Friday, May 26, 2006
Mike Nifong, Lacrosse alum. Translation? Idiot.
COUNSELOR. We were suspicious from the start. The folks at Instapunk are as sympathetic and intimate with strippers as anyone. This particular charge never rang true. But we kept our peace. We know that jocks can be a**holes. In particular, we never liked Lacrosse jocks.
[Yes, InstaPunk arises from his bed of pain. He's back. Because of this. Which he hates. Because he never liked Lacrosse jocks.]
Well, Seamans wasn't that dumb. Better than what came after.
They were the superficialest, snobbiest, airheadedest bunch of clowns who ever afflicted a private school -- back in the days before Johns-Hopkins somehow swindled the nation into believing that a bunch of halfwits sporting pre-Columbian accessories 24 hours a day constituted a legitimate sports constituency. They never did. They were, from the first, merely the signposts of empty-headed, social-climbing, obsessive, quasi-untalented joke-jocks, who convinced each other they were athletic because they came from the same affluent three-county area in Maryland. They drank themselves into a stupor over a title decided among Johns-Hopkins, Annapolis, and the honestly named Terrapins of U. Maryland. Oh yeah. I forgot. There were also a bunch of prep schools in the Maryland area that gave passing grades to congressmen's sons who had filled in their athletic deficits by swishing Lacrosse sticks over their Topsiders since the age of six. Where do you think Terrapins come from?

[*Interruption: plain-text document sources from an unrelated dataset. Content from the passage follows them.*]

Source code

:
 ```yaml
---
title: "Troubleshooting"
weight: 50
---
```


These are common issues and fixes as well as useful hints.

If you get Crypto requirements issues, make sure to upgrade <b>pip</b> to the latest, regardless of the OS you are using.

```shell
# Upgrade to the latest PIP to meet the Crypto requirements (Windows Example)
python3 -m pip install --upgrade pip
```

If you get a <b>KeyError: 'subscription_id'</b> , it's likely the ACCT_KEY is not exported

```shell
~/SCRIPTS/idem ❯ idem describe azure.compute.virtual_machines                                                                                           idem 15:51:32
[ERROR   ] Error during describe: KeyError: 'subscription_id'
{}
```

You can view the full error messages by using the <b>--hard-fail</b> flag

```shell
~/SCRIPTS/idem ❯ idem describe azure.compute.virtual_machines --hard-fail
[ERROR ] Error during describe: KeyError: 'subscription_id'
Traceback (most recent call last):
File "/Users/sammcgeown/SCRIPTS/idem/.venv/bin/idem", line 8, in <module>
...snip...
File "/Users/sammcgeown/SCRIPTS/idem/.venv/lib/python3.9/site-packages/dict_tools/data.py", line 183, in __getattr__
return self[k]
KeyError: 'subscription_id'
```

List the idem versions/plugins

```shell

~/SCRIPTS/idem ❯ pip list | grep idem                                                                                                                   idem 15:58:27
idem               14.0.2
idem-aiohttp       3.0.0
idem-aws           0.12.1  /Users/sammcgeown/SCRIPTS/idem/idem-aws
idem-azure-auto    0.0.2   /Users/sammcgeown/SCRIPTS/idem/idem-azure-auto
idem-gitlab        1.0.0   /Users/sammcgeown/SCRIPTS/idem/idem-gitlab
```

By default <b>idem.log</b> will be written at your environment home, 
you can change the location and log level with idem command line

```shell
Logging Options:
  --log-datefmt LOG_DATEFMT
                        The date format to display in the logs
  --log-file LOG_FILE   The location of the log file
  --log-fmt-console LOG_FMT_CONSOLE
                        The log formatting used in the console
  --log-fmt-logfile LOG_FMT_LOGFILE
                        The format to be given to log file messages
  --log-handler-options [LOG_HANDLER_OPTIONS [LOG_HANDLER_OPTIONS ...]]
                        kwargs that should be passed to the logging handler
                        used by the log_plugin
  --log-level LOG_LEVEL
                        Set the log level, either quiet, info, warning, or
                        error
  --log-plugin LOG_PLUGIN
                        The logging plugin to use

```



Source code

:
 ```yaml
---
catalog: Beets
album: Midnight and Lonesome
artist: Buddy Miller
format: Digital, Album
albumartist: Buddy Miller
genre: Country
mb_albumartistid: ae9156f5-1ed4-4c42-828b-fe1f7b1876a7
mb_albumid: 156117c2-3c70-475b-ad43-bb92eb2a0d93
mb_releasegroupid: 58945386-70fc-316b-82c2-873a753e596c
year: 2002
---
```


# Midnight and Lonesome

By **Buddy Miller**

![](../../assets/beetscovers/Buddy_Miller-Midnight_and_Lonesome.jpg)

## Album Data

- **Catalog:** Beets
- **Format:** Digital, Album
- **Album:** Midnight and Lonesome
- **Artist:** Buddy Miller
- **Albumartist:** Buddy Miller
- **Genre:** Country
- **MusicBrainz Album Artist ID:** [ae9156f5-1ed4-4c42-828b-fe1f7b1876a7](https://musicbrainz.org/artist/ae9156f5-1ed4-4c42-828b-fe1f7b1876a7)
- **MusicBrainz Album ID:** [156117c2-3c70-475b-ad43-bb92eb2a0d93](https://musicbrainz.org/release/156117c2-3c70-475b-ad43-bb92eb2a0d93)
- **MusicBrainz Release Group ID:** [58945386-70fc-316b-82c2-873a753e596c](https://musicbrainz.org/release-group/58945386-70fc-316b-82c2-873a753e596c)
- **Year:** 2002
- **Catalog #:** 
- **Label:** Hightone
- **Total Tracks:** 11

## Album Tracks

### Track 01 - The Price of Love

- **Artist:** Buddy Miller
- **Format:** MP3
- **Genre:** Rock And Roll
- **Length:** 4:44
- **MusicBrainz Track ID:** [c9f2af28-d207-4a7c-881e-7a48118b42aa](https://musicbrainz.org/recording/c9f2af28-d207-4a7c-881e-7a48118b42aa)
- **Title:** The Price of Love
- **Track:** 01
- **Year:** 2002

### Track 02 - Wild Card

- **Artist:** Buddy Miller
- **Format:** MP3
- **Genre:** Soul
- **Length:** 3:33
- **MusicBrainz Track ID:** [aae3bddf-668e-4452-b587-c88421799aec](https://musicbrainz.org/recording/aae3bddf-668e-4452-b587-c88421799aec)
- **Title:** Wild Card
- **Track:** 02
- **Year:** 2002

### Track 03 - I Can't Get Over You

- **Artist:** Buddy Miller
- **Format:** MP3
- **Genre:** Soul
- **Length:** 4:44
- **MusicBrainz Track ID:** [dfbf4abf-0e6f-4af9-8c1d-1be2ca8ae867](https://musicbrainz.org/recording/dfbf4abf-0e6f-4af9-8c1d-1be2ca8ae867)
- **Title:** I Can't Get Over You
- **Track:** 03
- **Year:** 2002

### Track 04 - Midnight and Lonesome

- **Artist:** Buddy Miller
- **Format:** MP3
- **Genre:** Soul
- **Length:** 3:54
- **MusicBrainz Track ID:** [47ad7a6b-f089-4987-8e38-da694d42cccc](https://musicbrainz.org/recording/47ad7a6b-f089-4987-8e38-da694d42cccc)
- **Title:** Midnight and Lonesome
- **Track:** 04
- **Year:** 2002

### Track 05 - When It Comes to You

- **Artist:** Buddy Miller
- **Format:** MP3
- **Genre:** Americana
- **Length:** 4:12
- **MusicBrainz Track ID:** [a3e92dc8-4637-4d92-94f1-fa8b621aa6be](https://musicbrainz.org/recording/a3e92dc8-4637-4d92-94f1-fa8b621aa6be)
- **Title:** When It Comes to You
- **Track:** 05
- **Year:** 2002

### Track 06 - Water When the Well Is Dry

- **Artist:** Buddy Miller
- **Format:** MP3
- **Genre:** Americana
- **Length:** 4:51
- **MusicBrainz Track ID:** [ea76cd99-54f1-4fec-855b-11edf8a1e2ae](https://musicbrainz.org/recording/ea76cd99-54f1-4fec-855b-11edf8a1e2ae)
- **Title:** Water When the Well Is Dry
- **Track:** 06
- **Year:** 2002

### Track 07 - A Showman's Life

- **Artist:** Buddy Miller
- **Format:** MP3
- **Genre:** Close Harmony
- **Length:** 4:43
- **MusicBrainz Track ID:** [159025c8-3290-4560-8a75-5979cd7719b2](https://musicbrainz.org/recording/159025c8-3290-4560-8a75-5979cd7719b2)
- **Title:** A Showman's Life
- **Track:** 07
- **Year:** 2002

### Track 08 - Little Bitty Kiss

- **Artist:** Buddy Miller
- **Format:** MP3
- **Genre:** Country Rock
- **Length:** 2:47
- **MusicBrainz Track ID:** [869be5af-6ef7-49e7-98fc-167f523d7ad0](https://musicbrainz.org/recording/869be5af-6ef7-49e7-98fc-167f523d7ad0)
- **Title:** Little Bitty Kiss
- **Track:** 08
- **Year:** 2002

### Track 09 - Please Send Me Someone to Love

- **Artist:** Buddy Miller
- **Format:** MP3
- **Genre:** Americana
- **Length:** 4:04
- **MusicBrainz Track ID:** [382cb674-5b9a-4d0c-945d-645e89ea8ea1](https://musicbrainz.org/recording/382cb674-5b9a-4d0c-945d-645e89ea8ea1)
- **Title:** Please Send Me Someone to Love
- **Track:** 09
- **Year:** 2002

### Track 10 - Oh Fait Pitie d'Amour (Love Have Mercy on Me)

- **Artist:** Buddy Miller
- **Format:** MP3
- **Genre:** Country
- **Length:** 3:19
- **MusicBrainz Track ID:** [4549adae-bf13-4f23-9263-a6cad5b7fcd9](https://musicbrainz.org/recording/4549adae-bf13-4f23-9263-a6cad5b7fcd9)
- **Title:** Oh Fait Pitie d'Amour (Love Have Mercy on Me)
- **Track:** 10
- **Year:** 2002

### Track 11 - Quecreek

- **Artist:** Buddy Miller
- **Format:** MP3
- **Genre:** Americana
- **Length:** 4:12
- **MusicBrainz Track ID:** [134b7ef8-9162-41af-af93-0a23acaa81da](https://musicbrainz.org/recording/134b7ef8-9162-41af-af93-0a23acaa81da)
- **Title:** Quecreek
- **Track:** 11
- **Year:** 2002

Yecccch. Yeeeccccch. Thirty-five years after graduation from my southern Pennsylvania prep school, I still despise them, even the thought of them, their sneers, their sticks whooshing day and night, their Sperry Topsiders slap-slapping the paths, their consonantless, empty chatter...
To my mind, Lacrosse players are the bottom of the bottom-feeders.
So I waited for the rape case to be made against the Duke dudes. Only problem: No case.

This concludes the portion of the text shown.